*** Task inputs ***

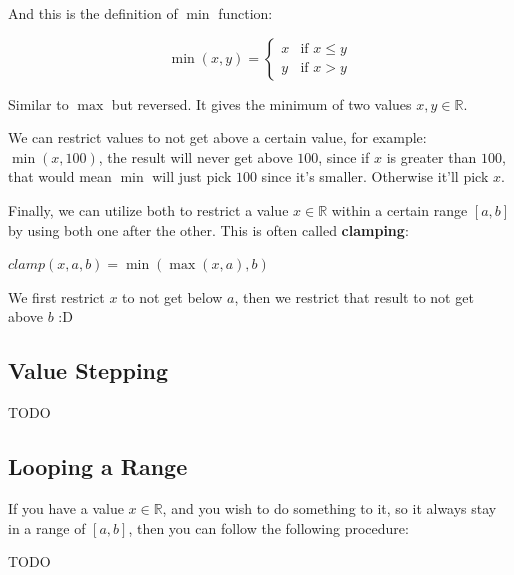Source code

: \sgap

\begin{samepage}
    And this is the definition of $\min$ function:
    \begin{center}
        \[
            \min(x, y) =
            \begin{cases}
                x & \text{if } x \leq y \\
                y & \text{if } x > y
            \end{cases}
        \]
    \end{center}
\end{samepage}

Similar to $\max$ but reversed. It gives the minimum of two values $x, y \in \mathbb{R}$.

We can restrict values to not get above a certain value, for example:
$\min(x, 100)$, the result will never get above $100$, since if $x$ is greater than $100$, that would mean
$\min$ will just pick $100$ since it's smaller. Otherwise it'll pick $x$.


\sgap
Finally, we can utilize both to restrict a value $x \in \mathbb{R}$ within a certain range $[a, b]$ by using both one after the other.
This is often called \textbf{clamping}:
\begin{center}
    $clamp(x, a, b) = \min(\max(x, a), b)$
\end{center}

We first restrict $x$ to not get below $a$, then we restrict that result to not get above $b$ :D


\subsection{Value Stepping}
TODO


\subsection{Looping a Range}
If you have a value $x \in \mathbb{R}$, and you wish to do something to it, so it always stay in a range of $[a, b]$,
then you can follow the following procedure:

TODO





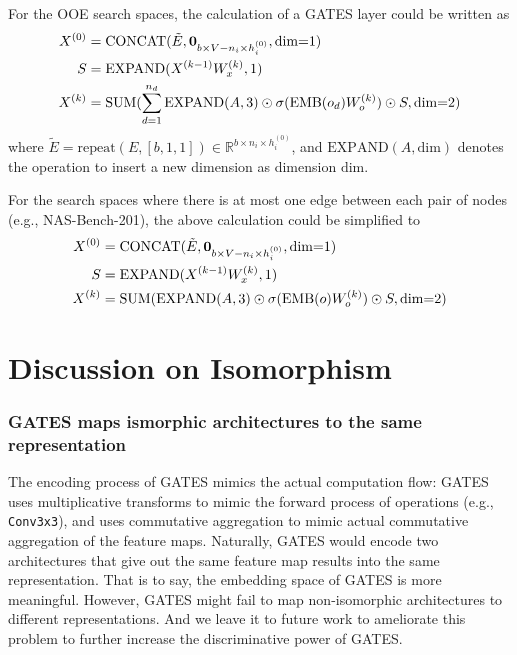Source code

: \documentclass[runningheads]{llncs}
\newcommand{\expand}{\mbox{EXPAND}}
\begin{document}
For the OOE search spaces, the calculation of a GATES layer could be written as
\begin{equation}
\begin{aligned}
X^{(0)} &= \mbox{CONCAT}(\tilde{E}, {\bf 0}_{b \times V-n_i \times h_i^{(0)}}, \mbox{dim=1})\\
S &= \expand(X^{(k-1)} W^{(k)}_x, 1)\\
X^{(k)} &= \mbox{SUM}(\sum_{d=1}^{n_d} \expand(A, 3) \odot \sigma(\mbox{EMB}(o_d) W^{(k)}_o) \odot S, \mbox{dim=2})
\end{aligned}
\label{eq:gates_enas}
\end{equation}
where $\tilde{E} = \mbox{repeat}(E, [b, 1, 1]) \in \mathbb{R}^{b \times n_i \times h^{(0)}_i}$, and $\expand(A, \mbox{dim})$ denotes the operation to insert a new dimension as dimension \textit{$\mbox{dim}$}.

For the search spaces where there is at most one edge between each pair of nodes (e.g., NAS-Bench-201), the above calculation could be simplified to
\begin{equation}
\begin{aligned}
X^{(0)} &= \mbox{CONCAT}(\tilde{E}, {\bf 0}_{b \times V-n_i \times h_i^{(0)}}, \mbox{dim=1})\\
S &= \expand(X^{(k-1)} W^{(k)}_x, 1)\\
X^{(k)} &= \mbox{SUM}(\expand(A, 3) \odot \sigma(\mbox{EMB}(o) W^{(k)}_o) \odot S, \mbox{dim=2})
\end{aligned}
\label{eq:gates_enas}
\end{equation}



\section{Discussion on Isomorphism}

\subsubsection{GATES maps ismorphic architectures to the same representation}
The encoding process of GATES mimics the actual computation flow: GATES uses multiplicative transforms to mimic the forward process of operations (e.g., \texttt{Conv3x3}), and uses commutative aggregation to mimic actual commutative aggregation of the feature maps.
Naturally, GATES would encode two architectures that give out the same feature map results into the same representation. That is to say, the embedding space of GATES is more meaningful. However, GATES might fail to map non-isomorphic architectures to different representations. And we leave it to future work to ameliorate this problem to further increase the discriminative power of GATES.
\end{document}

***

*What is expected*.
Each record is to be restated word for word; no picture goes in.

*Output below*.
Source code

: \sgap

\begin{samepage}
    And this is the definition of $\min$ function:
    \begin{center}
        \[
            \min(x, y) =
            \begin{cases}
                x & \text{if } x \leq y \\
                y & \text{if } x > y
            \end{cases}
        \]
    \end{center}
\end{samepage}

Similar to $\max$ but reversed. It gives the minimum of two values $x, y \in \mathbb{R}$.

We can restrict values to not get above a certain value, for example:
$\min(x, 100)$, the result will never get above $100$, since if $x$ is greater than $100$, that would mean
$\min$ will just pick $100$ since it's smaller. Otherwise it'll pick $x$.


\sgap
Finally, we can utilize both to restrict a value $x \in \mathbb{R}$ within a certain range $[a, b]$ by using both one after the other.
This is often called \textbf{clamping}:
\begin{center}
    $clamp(x, a, b) = \min(\max(x, a), b)$
\end{center}

We first restrict $x$ to not get below $a$, then we restrict that result to not get above $b$ :D


\subsection{Value Stepping}
TODO


\subsection{Looping a Range}
If you have a value $x \in \mathbb{R}$, and you wish to do something to it, so it always stay in a range of $[a, b]$,
then you can follow the following procedure:

TODO





Source code

: \documentclass[runningheads]{llncs}
\newcommand{\expand}{\mbox{EXPAND}}
\begin{document}
For the OOE search spaces, the calculation of a GATES layer could be written as
\begin{equation}
\begin{aligned}
X^{(0)} &= \mbox{CONCAT}(\tilde{E}, {\bf 0}_{b \times V-n_i \times h_i^{(0)}}, \mbox{dim=1})\\
S &= \expand(X^{(k-1)} W^{(k)}_x, 1)\\
X^{(k)} &= \mbox{SUM}(\sum_{d=1}^{n_d} \expand(A, 3) \odot \sigma(\mbox{EMB}(o_d) W^{(k)}_o) \odot S, \mbox{dim=2})
\end{aligned}
\label{eq:gates_enas}
\end{equation}
where $\tilde{E} = \mbox{repeat}(E, [b, 1, 1]) \in \mathbb{R}^{b \times n_i \times h^{(0)}_i}$, and $\expand(A, \mbox{dim})$ denotes the operation to insert a new dimension as dimension \textit{$\mbox{dim}$}.

For the search spaces where there is at most one edge between each pair of nodes (e.g., NAS-Bench-201), the above calculation could be simplified to
\begin{equation}
\begin{aligned}
X^{(0)} &= \mbox{CONCAT}(\tilde{E}, {\bf 0}_{b \times V-n_i \times h_i^{(0)}}, \mbox{dim=1})\\
S &= \expand(X^{(k-1)} W^{(k)}_x, 1)\\
X^{(k)} &= \mbox{SUM}(\expand(A, 3) \odot \sigma(\mbox{EMB}(o) W^{(k)}_o) \odot S, \mbox{dim=2})
\end{aligned}
\label{eq:gates_enas}
\end{equation}



\section{Discussion on Isomorphism}

\subsubsection{GATES maps ismorphic architectures to the same representation}
The encoding process of GATES mimics the actual computation flow: GATES uses multiplicative transforms to mimic the forward process of operations (e.g., \texttt{Conv3x3}), and uses commutative aggregation to mimic actual commutative aggregation of the feature maps.
Naturally, GATES would encode two architectures that give out the same feature map results into the same representation. That is to say, the embedding space of GATES is more meaningful. However, GATES might fail to map non-isomorphic architectures to different representations. And we leave it to future work to ameliorate this problem to further increase the discriminative power of GATES.
\end{document}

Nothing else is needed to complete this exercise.